Eighty-five years after his tomb was discovered, and after his treasures have been ogled by millions of museumgoers, King Tut is still revealing surprises. Besides the seals, apparently left behind by the original excavators in the early 1920s, Egyptian workers recently found 20 sealed jars with the pharaoh's name in an old storage facility nearby. Neither group of items is part of the Tut inventory at Cairo's Egyptian antiquities museum.
On Thursday, Hawass visits Philadelphia to speak about these surprises and another: For the first time, Tut's mummified body will go on public display, protected in a climate-controlled case in his tomb in Egypt's Valley of the Kings.
The "new" seals and jars will not be added to the exhibit, Hawass said. Though they are not the sort of gilded wonders that have drawn the museum crowds, they are of interest to archaeologists and historians, for whom much of the pharaoh's brief life remains a mystery.
"My God," David O'Connor, a professor of ancient Egyptian art at NYU's Institute of Fine Arts, said upon hearing from a reporter about the finds.
O'Connor, former head of the Egyptian collection at Penn's Museum of Archaeology and Anthropology, said he could easily see how the jars would have been forgotten.
Egypt has many antiquities, and the original finders of Tut's tomb may have thought some of the less spectacular objects were not worth taking to the Cairo museum, O'Connor said.
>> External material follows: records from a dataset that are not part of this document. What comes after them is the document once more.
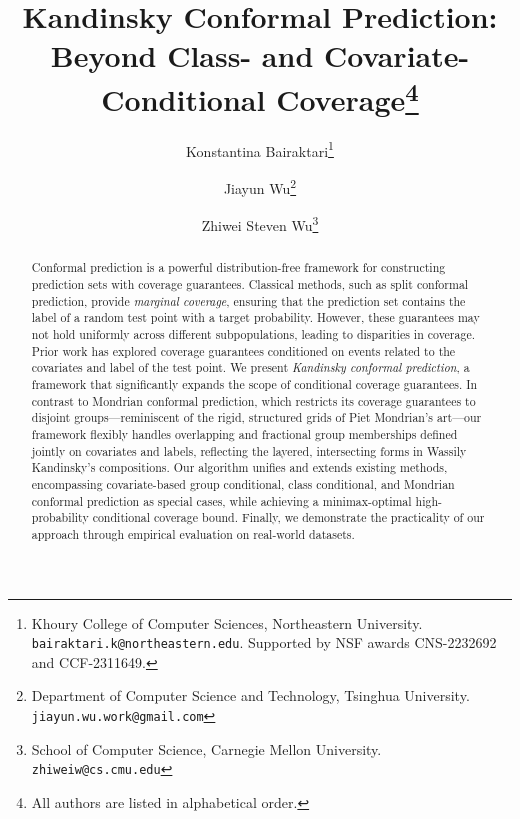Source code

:\documentclass{article}
\title{Kandinsky Conformal Prediction: \\
Beyond Class- and Covariate-Conditional Coverage\thanks{All authors are listed in alphabetical order.}}
\author{Konstantina Bairaktari\thanks{Khoury College of Computer Sciences, Northeastern University. \texttt{bairaktari.k@northeastern.edu}. Supported by NSF awards CNS-2232692 and CCF-2311649.}
        \and
        Jiayun Wu\thanks{Department of Computer Science and Technology,
        Tsinghua University.
        \texttt{jiayun.wu.work@gmail.com}} 
        \and
        Zhiwei Steven Wu\thanks{School of Computer Science,
        Carnegie Mellon University.
        \texttt{zhiweiw@cs.cmu.edu}} 
}
\date{}
\begin{document}
\maketitle

\begin{abstract}
Conformal prediction is a powerful distribution-free framework for constructing prediction sets with coverage guarantees. Classical methods, such as split conformal prediction, provide \emph{marginal coverage}, ensuring that the prediction set contains the label of a random test point with a target probability. However, these guarantees may not hold uniformly across different subpopulations, leading to disparities in coverage. Prior work has explored coverage guarantees conditioned on events related to the covariates and label of the test point. 
We present \emph{Kandinsky conformal prediction}, a framework that significantly expands the scope of conditional coverage guarantees. In contrast to Mondrian conformal prediction, which restricts its coverage guarantees to disjoint groups—reminiscent of the rigid, structured grids of Piet Mondrian’s art—our framework flexibly handles overlapping and fractional group memberships defined jointly on covariates and labels, reflecting the layered, intersecting forms in Wassily Kandinsky’s compositions. Our algorithm unifies and extends existing methods, encompassing covariate-based group conditional, class conditional, and Mondrian conformal prediction as special cases, while achieving a minimax-optimal high-probability conditional coverage bound.  Finally, we demonstrate the practicality of our approach through empirical evaluation on real-world datasets.


\end{abstract}
\end{document}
More surprising is that the boxes of seals were somehow overlooked, he said.
Penn's David Silverman, curator of the traveling Tut exhibit, said he had never seen the boxes in more than 30 visits to the tomb. That's because they were in the treasury room beyond the king's burial chamber, which is typically not open even to scholars, he said.
Hawass, who studied under Silverman at Penn, said he planned to open the jars after returning to Egypt following the Philadelphia lecture.